==== Entries shown ====
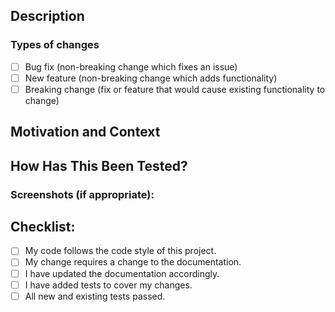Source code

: <!--- Provide a general summary of your changes in the Title above -->
<!--- Add the keyword "WIP" to the title of your PR if it is not yet ready for merging and you know it, the bot will then prevent accidental merging -->

## Description
<!--- Describe your changes in detail -->

### Types of changes
<!--- What types of changes does your code introduce? Put an `x` in all the boxes that apply (or add a new one if none of these appropriately capture your intention): -->
- [ ] Bug fix (non-breaking change which fixes an issue)
- [ ] New feature (non-breaking change which adds functionality)
- [ ] Breaking change (fix or feature that would cause existing functionality to change)

## Motivation and Context
<!--- Why is this change required? What problem does it solve? -->
<!--- If it fixes an open issue, please link to the issue(s) here. -->

## How Has This Been Tested?
<!--- Please describe in detail how you tested your changes. -->
<!--- Include details of your testing environment, and the tests you ran to -->
<!--- see how your change affects other areas of the code, etc. -->

### Screenshots (if appropriate):

## Checklist:
<!--- Go over all the following points, and put an `x` in all the boxes that apply. -->
<!--- If you're unsure about any of these, don't hesitate to ask. We're here to help! -->
- [ ] My code follows the code style of this project.
- [ ] My change requires a change to the documentation.
- [ ] I have updated the documentation accordingly.
- [ ] I have added tests to cover my changes.
- [ ] All new and existing tests passed.

<!--- Template thanks to https://www.talater.com/open-source-templates/#/page/99 -->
====
◆ Problem description
Every line holding the word "which" should be copied out of the material.

◆ Exercise output
- [ ] Bug fix (non-breaking change which fixes an issue)
- [ ] New feature (non-breaking change which adds functionality)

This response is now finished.